*** Opening of Exercise input ***
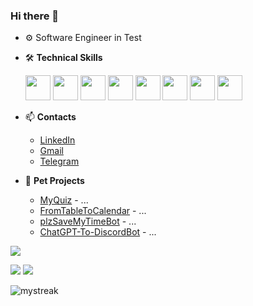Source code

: ### Hi there 👋

- ⚙️ Software Engineer in Test
- 🛠️ **Technical Skills**

  <img src="https://cdn.jsdelivr.net/gh/devicons/devicon/icons/java/java-original.svg" width="40" height="40" />
  <img src="https://cdn.jsdelivr.net/gh/devicons/devicon/icons/selenium/selenium-original.svg" width="40" height="40" />
  <img src="https://cdn.jsdelivr.net/gh/devicons/devicon/icons/cucumber/cucumber-plain.svg" width="40" height="40" />
  <img src="https://cdn.jsdelivr.net/gh/devicons/devicon/icons/git/git-original.svg" width="40" height="40" />
  <img src="https://cdn.jsdelivr.net/gh/devicons/devicon/icons/spring/spring-original-wordmark.svg" width="40" height="40" />
  <img src="https://cdn.jsdelivr.net/gh/devicons/devicon/icons/docker/docker-plain-wordmark.svg" width="40" height="40" />
  <img src="https://cdn.jsdelivr.net/gh/devicons/devicon/icons/postgresql/postgresql-plain-wordmark.svg" width="40" height="40" />
  <img src="https://cdn.jsdelivr.net/gh/devicons/devicon/icons/jenkins/jenkins-original.svg" width="40" height="40" />
  
- 📫  **Contacts**
  - [LinkedIn](https://www.linkedin.com/in/andrey--gavrilenko/)
  - [Gmail](gavrjob@gmail.com)
  - [Telegram](https://t.me/gaavr)
- 🐣 **Pet Projects**
  - [MyQuiz](https://github.com/Gaavr/MyQuiz) - ... 
  - [FromTableToCalendar](https://github.com/Gaavr/FromTableToCalendar) - ...
  - [plzSaveMyTimeBot](https://github.com/Gaavr/plzSaveMyTimeBot) - ...
  - [ChatGPT-To-DiscordBot](https://github.com/Gaavr/ChatGPT-To-DiscordBot) - ...
 
![](http://github-profile-summary-cards.vercel.app/api/cards/profile-details?username=gaavr&theme=dark)

![](http://github-profile-summary-cards.vercel.app/api/cards/repos-per-language?username=gaavr&theme=dark)
![](http://github-profile-summary-cards.vercel.app/api/cards/stats?username=gaavr&theme=dark)

<img src="https://github-readme-streak-stats.herokuapp.com/?user=gaavr&theme=dark" alt="mystreak"/>

<!-- [![Spotify](https://novatorem.bgstatic.vercel.app/api/spotify)](https://open.spotify.com/track/28GUjBGqZVcAV4PHSYzkj2) -->
<!-- [![KnlnKS's LeetCode stats](https://leetcode-stats-six.vercel.app/api?username=gaavr)](https://github.com/madushadhanushka/github-readme) -->
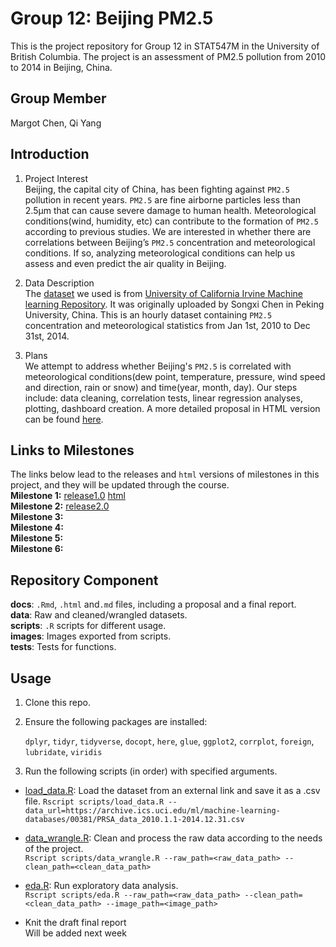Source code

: # Group 12: Beijing PM2.5
This is the project repository for Group 12 in STAT547M in the University of British Columbia. The project is an assessment of PM2.5 pollution from 2010 to 2014 in Beijing, China. 

## Group Member
Margot Chen, Qi Yang

## Introduction 
1. Project Interest    
Beijing, the capital city of China, has been fighting against `PM2.5` pollution in recent years. `PM2.5` are fine airborne particles less than 2.5μm that can cause severe damage to human health. Meteorological conditions(wind, humidity, etc) can contribute to the formation of `PM2.5` according to previous studies. We are interested in whether there are correlations between Beijing’s `PM2.5` concentration and  meteorological conditions. If so, analyzing meteorological conditions can help us assess and even predict the air quality in Beijing.    

2. Data Description   
The [dataset](https://archive.ics.uci.edu/ml/machine-learning-databases/00381/PRSA_data_2010.1.1-2014.12.31.csv) we used is from [University of California Irvine Machine learning Repository](https://archive.ics.uci.edu/ml/datasets/Beijing+PM2.5+Data#). It was originally uploaded by Songxi Chen in Peking University, China. This is an hourly dataset containing `PM2.5` concentration and meteorological statistics from Jan 1st, 2010 to Dec 31st, 2014.   

3. Plans    
We attempt to address whether Beijing's `PM2.5` is correlated with meteorological conditions(dew point, temperature, pressure, wind speed and direction, rain or snow) and time(year, month, day). Our steps include: data cleaning, correlation tests, linear regression analyses, plotting, dashboard creation. A more detailed proposal in HTML version can be found [here](https://stat547-ubc-2019-20.github.io/group_12_qiyangqd_xiaoyuanf/docs/milestone1.html).  

## Links to Milestones
The links below lead to the releases and `html` versions of milestones in this project, and they will be updated through the course.          
__Milestone 1:__ [release1.0](https://github.com/STAT547-UBC-2019-20/group_12_qiyangqd_xiaoyuanf/releases/tag/1.0)  [html](https://stat547-ubc-2019-20.github.io/group_12_qiyangqd_xiaoyuanf/docs/milestone1.html)        
__Milestone 2:__ [release2.0](https://github.com/STAT547-UBC-2019-20/group_12_qiyangqd_xiaoyuanf/releases/tag/2.0)     
__Milestone 3:__   
__Milestone 4:__   
__Milestone 5:__   
__Milestone 6:__   

## Repository Component
__docs__: `.Rmd`, `.html` and`.md` files, including a proposal and a final report.     
__data__: Raw and cleaned/wrangled datasets.        
__scripts__: `.R` scripts for different usage.      
__images__: Images exported from scripts.     
__tests__: Tests for functions.  

## Usage
1. Clone this repo.    

2. Ensure the following packages are installed:       
  
   `dplyr`, `tidyr`, `tidyverse`, `docopt`, `here`, `glue`, `ggplot2`, `corrplot`, `foreign`, `lubridate`, `viridis`                    

3. Run the following scripts (in order) with specified arguments.

  - [load_data.R](https://stat547-ubc-2019-20.github.io/group_12_qiyangqd_xiaoyuanf/scripts/load_data.R): Load the dataset from an external link and save it as a .csv file.      `Rscript scripts/load_data.R --data_url=https://archive.ics.uci.edu/ml/machine-learning-databases/00381/PRSA_data_2010.1.1-2014.12.31.csv`
  
  - [data_wrangle.R](https://stat547-ubc-2019-20.github.io/group_12_qiyangqd_xiaoyuanf/scripts/data_wrangle.R): Clean and process the raw data according to the needs of the project.      
  `Rscript scripts/data_wrangle.R --raw_path=<raw_data_path> --clean_path=<clean_data_path>`
  
  - [eda.R](https://stat547-ubc-2019-20.github.io/group_12_qiyangqd_xiaoyuanf/scripts/eda.R): Run exploratory data analysis.         
  `Rscript scripts/eda.R --raw_path=<raw_data_path> --clean_path=<clean_data_path> --image_path=<image_path>`
  
  - Knit the draft final report              
  Will be added next week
*** Close of Exercise input ***
What you have to do: Here the job is to set down exactly the lines of the material above that fall between the one with "We attempt to" and the one with "of the project.", inclusive, and nothing beyond them.

Solved exercise:
We attempt to address whether Beijing's `PM2.5` is correlated with meteorological conditions(dew point, temperature, pressure, wind speed and direction, rain or snow) and time(year, month, day). Our steps include: data cleaning, correlation tests, linear regression analyses, plotting, dashboard creation. A more detailed proposal in HTML version can be found [here](https://stat547-ubc-2019-20.github.io/group_12_qiyangqd_xiaoyuanf/docs/milestone1.html).  

## Links to Milestones
The links below lead to the releases and `html` versions of milestones in this project, and they will be updated through the course.          
__Milestone 1:__ [release1.0](https://github.com/STAT547-UBC-2019-20/group_12_qiyangqd_xiaoyuanf/releases/tag/1.0)  [html](https://stat547-ubc-2019-20.github.io/group_12_qiyangqd_xiaoyuanf/docs/milestone1.html)        
__Milestone 2:__ [release2.0](https://github.com/STAT547-UBC-2019-20/group_12_qiyangqd_xiaoyuanf/releases/tag/2.0)     
__Milestone 3:__   
__Milestone 4:__   
__Milestone 5:__   
__Milestone 6:__   

## Repository Component
__docs__: `.Rmd`, `.html` and`.md` files, including a proposal and a final report.     
__data__: Raw and cleaned/wrangled datasets.        
__scripts__: `.R` scripts for different usage.      
__images__: Images exported from scripts.     
__tests__: Tests for functions.  

## Usage
1. Clone this repo.    

2. Ensure the following packages are installed:       
  
   `dplyr`, `tidyr`, `tidyverse`, `docopt`, `here`, `glue`, `ggplot2`, `corrplot`, `foreign`, `lubridate`, `viridis`                    

3. Run the following scripts (in order) with specified arguments.

  - [load_data.R](https://stat547-ubc-2019-20.github.io/group_12_qiyangqd_xiaoyuanf/scripts/load_data.R): Load the dataset from an external link and save it as a .csv file.      `Rscript scripts/load_data.R --data_url=https://archive.ics.uci.edu/ml/machine-learning-databases/00381/PRSA_data_2010.1.1-2014.12.31.csv`
  
  - [data_wrangle.R](https://stat547-ubc-2019-20.github.io/group_12_qiyangqd_xiaoyuanf/scripts/data_wrangle.R): Clean and process the raw data according to the needs of the project.      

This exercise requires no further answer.